Some days I have these moments when I say “I think I have seen it all now.” Those moments don’t happen often, because people always come up with something new that makes me stop and think about what I have just witnessed. Great salespeople are separated from the not-so-great ones by many things, and much has been written about what those differentiators are, but I am thinking about the intersection of behavior and attitude today.
Recently, the CEO of a company shared a story with me of how he released the new compensation plan to the sales staff and one tenured rep said, “This is terrible, and I don’t have an incentive to sell now.” To make matters worse, he then got up and walked out! Yes, an employee left the meeting, and there was no accountability for his behavior. He essentially thumbed his nose at the company, the CEO, and every single person on his virtual team who had a hand in his success. I was stunned. When I asked the CEO what he did, his response was “Nothing. I guess I need to go back to the drawing board to make this rep happy.” I was now more stunned (if that was even possible). So this story made me think about the difference between great sales professionals and those who are not so great and the role of hubris and humility. So I ask, what is your calling card? Hubris or humility?
Hubris is defined as extreme pride or arrogance. Hubris often indicates a loss of contact with reality and an overestimation of one’s own competence or capabilities, especially when the person exhibiting it is in a position of power. A salesperson – or any business professional – who operates from a position of hubris is not going to see long-term success and acceptance in the marketplace – especially in today’s economy. In general, other people, including coworkers, buyers, and hiring managers, simply have a low tolerance for someone else’s hubris and don’t want to deal with him or her. No one is indispensable, and long-term hubris builds up a resentment factor in everyone who has to deal with the person. This eventually causes a complete shutdown of communication, teamwork, and collaboration.
Selling is not linear, and the one possessed of the hubris can’t sell by himself; in addition, hubris will kill his likelihood of long-term success. People with excess hubris aren’t held accountable and eventually self-destruct, but long after the damage has been done. The individual whose hallmark is hubris adds nothing to the sales culture and takes oxygen out of the room.

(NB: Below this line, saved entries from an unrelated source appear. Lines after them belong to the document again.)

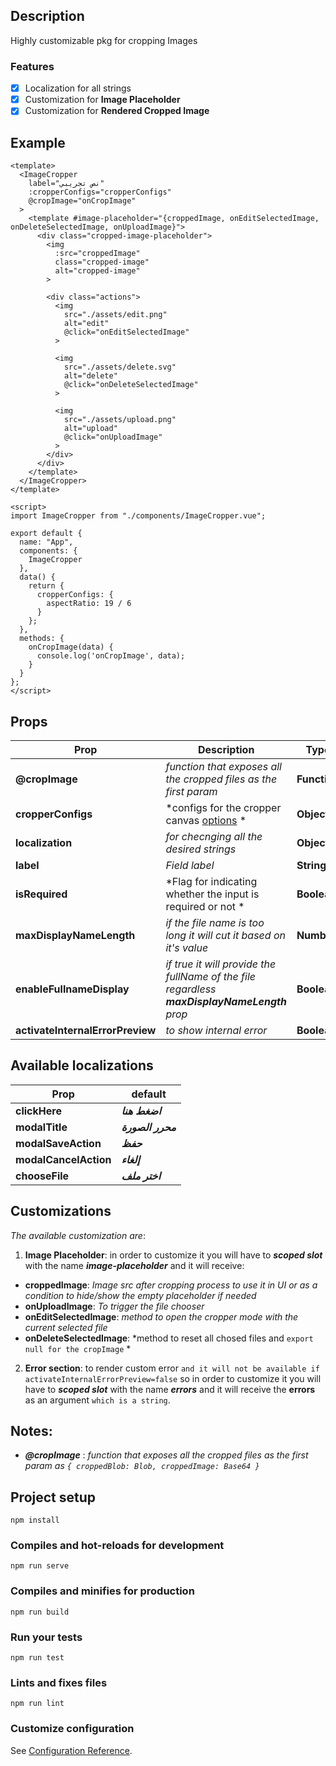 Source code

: ## **Description**
Highly customizable pkg for cropping Images

### **Features**
- [x] Localization for all strings
- [x] Customization for **Image Placeholder**
- [x] Customization for **Rendered Cropped Image**

## Example
```vue
<template>
  <ImageCropper
    label="نص تجريبي"
    :cropperConfigs="cropperConfigs"
    @cropImage="onCropImage"
  >
    <template #image-placeholder="{croppedImage, onEditSelectedImage, onDeleteSelectedImage, onUploadImage}">
      <div class="cropped-image-placeholder">
        <img
          :src="croppedImage"
          class="cropped-image"
          alt="cropped-image"
        >

        <div class="actions">
          <img
            src="./assets/edit.png"
            alt="edit"
            @click="onEditSelectedImage"
          >

          <img
            src="./assets/delete.svg"
            alt="delete"
            @click="onDeleteSelectedImage"
          >        
        
          <img
            src="./assets/upload.png"
            alt="upload"
            @click="onUploadImage"
          >
        </div>
      </div>
    </template>
  </ImageCropper>
</template>

<script>
import ImageCropper from "./components/ImageCropper.vue";

export default {
  name: "App",
  components: { 
    ImageCropper 
  },
  data() {
    return {
      cropperConfigs: {
        aspectRatio: 19 / 6
      }
    };
  },
  methods: {
    onCropImage(data) {
      console.log('onCropImage', data);
    }
  }
};
</script>
```

## Props
| Prop | Description | Type | Default | isRequired
| --- | --- | --- | --- | --- |
| **@cropImage** | *function that exposes all the cropped files as the first param* | **Function** | ***@cropImage="onCropImage"*** | **true**
| **cropperConfigs** | *configs for the cropper canvas [options](https://github.com/fengyuanchen/cropperjs#options) * | **Object** | ***{}*** | **false**
| **localization** | *for checnging all the desired strings* | **Object** | ***{}*** | **false**
| **label** | *Field label* | **String** | ***''*** | **false**
| **isRequired** | *Flag for indicating whether the input is required or not * | **Boolean** | ***false*** | **false**
| **maxDisplayNameLength** | *if the file name is too long it will cut it based on it's value* | **Number** | ***15*** | **false**
| **enableFullnameDisplay** | *if true it will provide the fullName of the file regardless **maxDisplayNameLength** prop* | **Boolean** | ***false*** | **false**
| **activateInternalErrorPreview** | *to show internal error* | **Boolean** | ***false*** | **false**

## Available localizations
| Prop | default |
| --- | --- |
| **clickHere** | ***اضغط هنا*** |
| **modalTitle** | ***محرر الصورة*** |
| **modalSaveAction** | ***حفظ*** |
| **modalCancelAction** | ***إلغاء*** |
| **chooseFile** | ***اختر ملف*** |
## Customizations
*The available customization are*:
1. **Image Placeholder**: in order to customize it you will have to ***scoped slot*** with the name ***image-placeholder*** and it will receive:
  - **croppedImage**: *Image src after cropping process to use it in UI or as a condition to hide/show the empty placeholder if needed*
  - **onUploadImage**: *To trigger the file chooser*
  - **onEditSelectedImage**: *method to open the cropper mode with the current selected file*
  - **onDeleteSelectedImage**: *method to reset all chosed files and `export null for the cropImage` *

2. **Error section**: to render custom error `and it will not be available if activateInternalErrorPreview=false` so in order to customize it you will have to ***scoped slot*** with the name ***errors*** and it will receive the **errors** as an argument `which is a string`.

## Notes: 
- ***@cropImage*** : *function that exposes all the cropped files as the first param as `{ croppedBlob: Blob, croppedImage: Base64 }`*

## Project setup
```
npm install
```

### Compiles and hot-reloads for development
```
npm run serve
```

### Compiles and minifies for production
```
npm run build
```

### Run your tests
```
npm run test
```

### Lints and fixes files
```
npm run lint
```

### Customize configuration
See [Configuration Reference](https://cli.vuejs.org/config/).
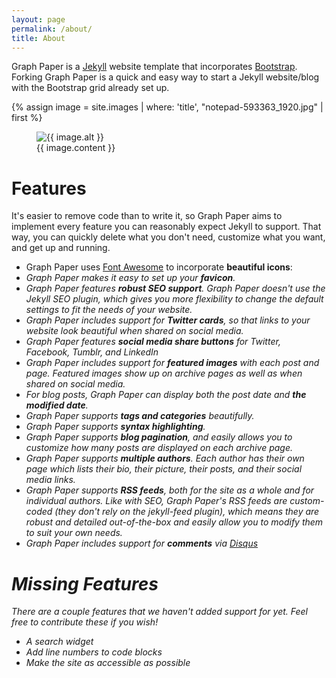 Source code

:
 ```yaml
---
layout: page
permalink: /about/
title: About
---
```


<p class="lead">Graph Paper is a <a href="https://jekyllrb.com/">Jekyll</a> website template that incorporates <a href="https://getbootstrap.com/">Bootstrap</a>. Forking Graph Paper is a quick and easy way to start a Jekyll website/blog with the Bootstrap grid already set up.</p>

{% assign image = site.images | where: 'title', "notepad-593363_1920.jpg" | first %}

<figure class="figure">
    <img src="{{ site.baseurl }}/img/{{ image.title }}" class="figure-img img-fluid" alt="{{ image.alt }}" title="{{ image.caption }}">
    <figcaption class="figure-caption">{{ image.content }}</figcaption>
</figure>

# Features

<p class="lead">It's easier to remove code than to write it, so Graph Paper aims to implement every feature you can reasonably expect Jekyll to support. That way, you can quickly delete what you don't need, customize what you want, and get up and running.</p>

* Graph Paper uses [Font Awesome](https://fontawesome.com/) to incorporate **beautiful icons**: <i class="fas fa-tag"></i> <i class="fas fa-folder-open"></i> <i class="far fa-calendar-alt"> <i class="fab fa-twitter"></i>
* Graph Paper makes it easy to set up your **favicon**.
* Graph Paper features **robust SEO support**. Graph Paper doesn't use the Jekyll SEO plugin, which gives you more flexibility to change the default settings to fit the needs of your website.
* Graph Paper includes support for **Twitter cards**, so that links to your website look beautiful when shared on social media.
* Graph Paper features **social media share buttons** for Twitter, Facebook, Tumblr, and LinkedIn
* Graph Paper includes support for **featured images** with each post and page. Featured images show up on archive pages as well as when shared on social media.
* For blog posts, Graph Paper can display both the post date and **the modified date**.
* Graph Paper supports **tags and categories** beautifully.
* Graph Paper supports **syntax highlighting**.
* Graph Paper supports **blog pagination**, and easily allows you to customize how many posts are displayed on each archive page.
* Graph Paper supports **multiple authors**. Each author has their own page which lists their bio, their picture, their posts, and their social media links.
* Graph Paper supports **RSS feeds**, both for the site as a whole and for individual authors. Like with SEO, Graph Paper's RSS feeds are custom-coded (they don't rely on the jekyll-feed plugin), which means they are robust and detailed out-of-the-box and easily allow you to modify them to suit your own needs.
* Graph Paper includes support for **comments** via [Disqus](https://disqus.com/)

# Missing Features

There are a couple features that we haven't added support for yet. Feel free to contribute these if you wish!

* A search widget
* Add line numbers to code blocks
* Make the site as accessible as possible
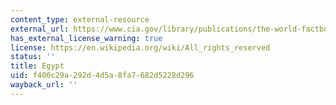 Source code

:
 ```yaml
---
content_type: external-resource
external_url: https://www.cia.gov/library/publications/the-world-factbook/geos/eg.html
has_external_license_warning: true
license: https://en.wikipedia.org/wiki/All_rights_reserved
status: ''
title: Egypt
uid: f400c29a-292d-4d5a-8fa7-682d5228d296
wayback_url: ''
---
```

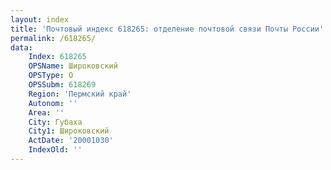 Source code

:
 ```yaml
---
layout: index
title: 'Почтовый индекс 618265: отделение почтовой связи Почты России'
permalink: /618265/
data:
    Index: 618265
    OPSName: Широковский
    OPSType: О
    OPSSubm: 618269
    Region: 'Пермский край'
    Autonom: ''
    Area: ''
    City: Губаха
    City1: Широковский
    ActDate: '20001030'
    IndexOld: ''
---
```

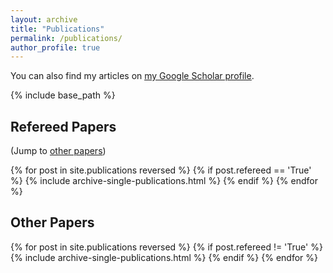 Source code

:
 ```yaml
---
layout: archive
title: "Publications"
permalink: /publications/
author_profile: true
---
```


<!-- why is "author.googlescholr" empty? -->
You can also find my articles on <u><a href="https://scholar.google.co.jp/citations?user=aEJiKhAAAAAJ&hl=en">my Google Scholar profile</a></u>.

{% include base_path %}

## Refereed Papers
(Jump to <a href="#other">other papers</a>)

{% for post in site.publications reversed %}
  {% if post.refereed == 'True' %}
    {% include archive-single-publications.html %}
  {% endif %}
{% endfor %}

## <a name="other">Other Papers</a>

{% for post in site.publications reversed %}
  {% if post.refereed != 'True' %}
    {% include archive-single-publications.html %}
  {% endif %}
{% endfor %}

Humility needs no explanation. I have written in my white paper Essential Selling Skills, “Humility is at the heart of lasting sales success. Genuine humility is not faked or insincere. It is strength of character that creates success. People would rather buy from a person who is modest and real, as opposed to one who is arrogant and overconfident.” I have seen many more wildly successful people whose calling card is humility rather than hubris. They make more money, have stronger relationships, more allegiance, and are happier people. Here is the best part about humility – these folks don’t need to be held accountable. They hold themselves accountable and as a result enjoy longer-term success and personal profit! They are a pleasure to work with and by default create more good things for the company because people want to collaborate and be part of the team. People with humility advance and energize the sales culture and add oxygen to the room.
The New Year always presents the opportunity to evaluate and take a fresh look. What is your calling card? Take some time to take stock and decide who you want to be and how you want to be seen. What value will you add this year to your company, your coworkers, your clients, and yourself? Make a list, hold yourself accountable. You will be more successful and more likely to get what you want.